Build a Wasm Compiler in Roc - Part 6
In earlier articles, I introduced this “WAT to Wasm compiler in Roc” project, wrote some Roc code to load an input file, and implemented a tokenizer for a “hello world” of Wat to Wasm compilation. It was… more work than I expected. Four blog posts more work, to be precise! I have no idea where it’s going to end.
But I do know what’s next! Parsing.
Reminder: You are reading content that took a great deal of effort to craft, compose, and debug. If you appreciate this work, consider supporting me on Patreon or GitHub.
Parsing (Syntax Analysis)
Syntax analysis, or parsing, is the process of turning our array of tokens into an Abstract Syntax Tree, or AST. An AST uses parent-child relationships between the tokens we just got to construct something meaningful.
Since our input language (WAT) is designed to directly model the Wasm AST, you might expect that we will be building a Wasm AST directly. I know I was! But WAT is its own language based on S-expressions, and our initial parsing will involve creating an AST for S-expression syntax, rather than the Wasm AST those expressions model.

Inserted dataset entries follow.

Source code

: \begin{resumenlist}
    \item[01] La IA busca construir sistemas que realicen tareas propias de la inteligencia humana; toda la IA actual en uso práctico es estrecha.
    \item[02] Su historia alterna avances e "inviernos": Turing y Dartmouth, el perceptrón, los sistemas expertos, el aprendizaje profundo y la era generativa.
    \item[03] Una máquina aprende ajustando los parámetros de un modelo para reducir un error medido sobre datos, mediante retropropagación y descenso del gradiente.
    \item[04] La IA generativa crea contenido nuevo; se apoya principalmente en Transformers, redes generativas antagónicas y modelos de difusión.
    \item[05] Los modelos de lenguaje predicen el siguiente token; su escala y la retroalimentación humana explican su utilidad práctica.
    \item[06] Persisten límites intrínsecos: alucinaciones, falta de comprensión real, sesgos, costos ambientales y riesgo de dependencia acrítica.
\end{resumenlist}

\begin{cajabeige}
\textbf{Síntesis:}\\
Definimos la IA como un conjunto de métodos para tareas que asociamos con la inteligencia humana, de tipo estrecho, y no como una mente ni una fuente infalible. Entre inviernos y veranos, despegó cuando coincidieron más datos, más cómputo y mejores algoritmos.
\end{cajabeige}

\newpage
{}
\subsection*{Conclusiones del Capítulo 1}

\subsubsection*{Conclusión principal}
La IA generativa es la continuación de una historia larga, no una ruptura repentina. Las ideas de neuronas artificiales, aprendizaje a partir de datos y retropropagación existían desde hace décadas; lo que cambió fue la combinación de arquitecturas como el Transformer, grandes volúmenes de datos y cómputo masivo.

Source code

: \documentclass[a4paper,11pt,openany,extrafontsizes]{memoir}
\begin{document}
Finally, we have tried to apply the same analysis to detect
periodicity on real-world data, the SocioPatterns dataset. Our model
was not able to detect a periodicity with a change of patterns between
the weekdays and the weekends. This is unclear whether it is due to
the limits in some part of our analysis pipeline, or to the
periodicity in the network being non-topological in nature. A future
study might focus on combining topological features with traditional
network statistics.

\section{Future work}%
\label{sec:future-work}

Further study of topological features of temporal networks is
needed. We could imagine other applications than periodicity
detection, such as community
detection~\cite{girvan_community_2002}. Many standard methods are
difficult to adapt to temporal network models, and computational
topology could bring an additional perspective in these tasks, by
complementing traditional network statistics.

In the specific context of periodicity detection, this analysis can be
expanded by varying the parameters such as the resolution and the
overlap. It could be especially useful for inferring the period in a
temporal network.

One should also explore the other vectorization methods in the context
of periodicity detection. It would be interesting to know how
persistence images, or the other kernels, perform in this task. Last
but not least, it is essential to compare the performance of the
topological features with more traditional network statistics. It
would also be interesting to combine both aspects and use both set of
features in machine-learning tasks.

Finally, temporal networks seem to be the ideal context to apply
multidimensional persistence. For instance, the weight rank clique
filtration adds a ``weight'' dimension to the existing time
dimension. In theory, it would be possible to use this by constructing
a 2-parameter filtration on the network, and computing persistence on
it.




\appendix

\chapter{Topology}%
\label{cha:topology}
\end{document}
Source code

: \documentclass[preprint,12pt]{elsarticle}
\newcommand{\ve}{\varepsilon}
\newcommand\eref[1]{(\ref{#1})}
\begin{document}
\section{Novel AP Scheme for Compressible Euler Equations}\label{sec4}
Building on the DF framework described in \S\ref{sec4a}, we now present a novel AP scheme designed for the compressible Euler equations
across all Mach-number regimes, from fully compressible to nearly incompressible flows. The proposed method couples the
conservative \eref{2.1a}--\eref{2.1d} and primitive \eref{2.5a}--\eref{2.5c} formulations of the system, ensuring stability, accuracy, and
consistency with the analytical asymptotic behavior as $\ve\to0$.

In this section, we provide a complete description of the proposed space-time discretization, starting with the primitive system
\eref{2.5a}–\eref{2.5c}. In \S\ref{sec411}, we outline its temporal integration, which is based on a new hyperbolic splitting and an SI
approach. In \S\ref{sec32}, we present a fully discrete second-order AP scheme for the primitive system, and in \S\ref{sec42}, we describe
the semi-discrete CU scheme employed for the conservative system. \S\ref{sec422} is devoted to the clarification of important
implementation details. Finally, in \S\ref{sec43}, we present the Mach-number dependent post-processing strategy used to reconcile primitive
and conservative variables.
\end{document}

The Wikipedia article on S-expressions is pretty short, but as usual I’m only going to model those aspects of the syntax that are useful for the WAT “hello world” example:
- All names, variables, integers, or strings will be represented as atoms.
- Each set of parentheses in the input maps to a separate S-expression.
- Each S-expression has a name, which is the first atom after the opening parenthesis.
- If an S-expression’s first atom is not a name, it is an error.
- Each S-expression includes a list of terms and nested S-expressions in it. These may be mixed.
Before we start trying to model this in Roc, let’s get some plumbing set up.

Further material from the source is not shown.